**Problem statement:**
Give back, word for word, the lines in the listing below from the one holding "messages to RabbitMQ." down to the one holding "can be copied", both ends included.
-=-=-=-=-
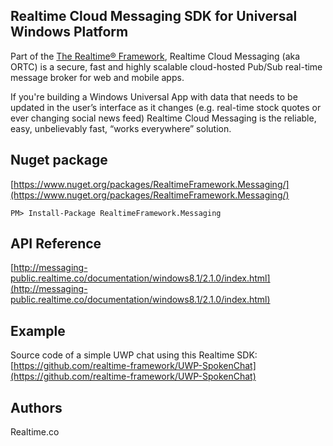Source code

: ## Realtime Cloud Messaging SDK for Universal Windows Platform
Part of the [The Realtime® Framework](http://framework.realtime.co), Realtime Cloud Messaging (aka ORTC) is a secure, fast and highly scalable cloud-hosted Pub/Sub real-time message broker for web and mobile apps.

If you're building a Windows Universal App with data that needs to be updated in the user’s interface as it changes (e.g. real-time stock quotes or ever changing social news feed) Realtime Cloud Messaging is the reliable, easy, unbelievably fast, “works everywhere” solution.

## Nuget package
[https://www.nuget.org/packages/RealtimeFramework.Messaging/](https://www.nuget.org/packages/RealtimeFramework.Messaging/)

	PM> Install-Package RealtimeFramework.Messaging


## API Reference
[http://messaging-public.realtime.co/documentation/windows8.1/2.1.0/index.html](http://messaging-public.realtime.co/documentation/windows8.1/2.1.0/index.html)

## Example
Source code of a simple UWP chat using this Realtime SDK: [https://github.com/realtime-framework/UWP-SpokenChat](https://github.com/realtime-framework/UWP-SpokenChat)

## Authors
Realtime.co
-=-=-=-=-
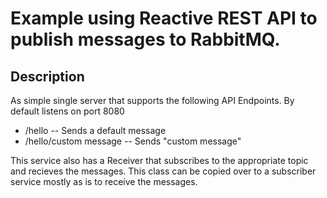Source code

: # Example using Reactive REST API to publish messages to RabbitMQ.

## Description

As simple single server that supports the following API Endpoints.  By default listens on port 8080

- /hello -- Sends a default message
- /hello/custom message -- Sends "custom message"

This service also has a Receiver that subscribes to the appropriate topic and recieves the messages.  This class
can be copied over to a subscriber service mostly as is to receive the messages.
-=-=-=-=-
**Completed exercise:**
: # Example using Reactive REST API to publish messages to RabbitMQ.

## Description

As simple single server that supports the following API Endpoints.  By default listens on port 8080

- /hello -- Sends a default message
- /hello/custom message -- Sends "custom message"

This service also has a Receiver that subscribes to the appropriate topic and recieves the messages.  This class
can be copied over to a subscriber service mostly as is to receive the messages.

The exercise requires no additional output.